BMAL1について解説している文章を見ていると「脂肪細胞を増やす」と書かれているものがかなり目につきます。脂肪細胞は中性脂肪を蓄積しておくところで、脂肪細胞が増えてしまったら蓄積スペースが増えて、その中に蓄積される中性脂肪が増えることになります。脂肪細胞は成長期以外は蓄積スペースを増やさなければならないくらいに中性脂肪が多くなってから初めて増えるので、BMAL1の解説としては間違っているということです。あくまで増えるのは脂肪酸合成酵素で、その結果として増えるのは中性脂肪です。

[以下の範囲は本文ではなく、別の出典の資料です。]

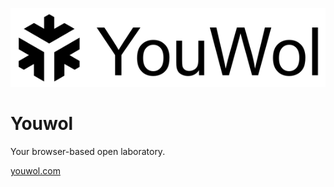 ![Youwol log](profile/logo_name.png)

# Youwol

Your browser-based open laboratory.

[youwol.com](https://www.youwol.com/)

時計遺伝子と呼ばれているように時間によって増減しています。脂肪酸合成酵素が増えたときに食べると蓄積される中性脂肪が多く作られ、減ったときに食べると作られる量が減るということで、同じものを同じだけ食べても太りやすさが違ってくるということです。
となれば太りにくい時間帯に食べればよいというわけで、その時間帯が気になります。それは昼の14時前後です。ここを底(下限)として夜の22時から深夜2時に向かって増え続けていきます。そして、そこから朝、昼まで減り続けています。そのことからわかることは13〜15時は太りにくく、昼食で脂肪を摂っても朝食や夕食よりも太りにくく、3時のおやつも太りにくいということです。
もう一つわかることは22時から2時という時間帯の夜食は着実に太るということです。どれくらいの違いなのかというと、ピークを100とすると一番少ないときには4〜5くらいで、20倍もの開きがあります。これだけの開きがあると大きな結果の差となることも容易に想像がつきます。
このように当たり前に起こること、感覚としてわかっていることを説明されても……という感想を多く耳にします。その仕組みを活かして効果的にダイエットする方法はないのかという意見が出てくるのも当然のことです。
深夜から昼にかけて下がり続けるということは、朝食は脂肪合成が盛んな時間帯ということになります。12時からあまり離れていない夕食はピークの100に対しては10くらいです。それに対して朝食は40くらいになっています。朝食は1日の活動に必要な栄養補給の場となっていますが、糖質とたんぱく質は増やしても脂質(脂肪)の量は減らしたほうがよいということがわかります。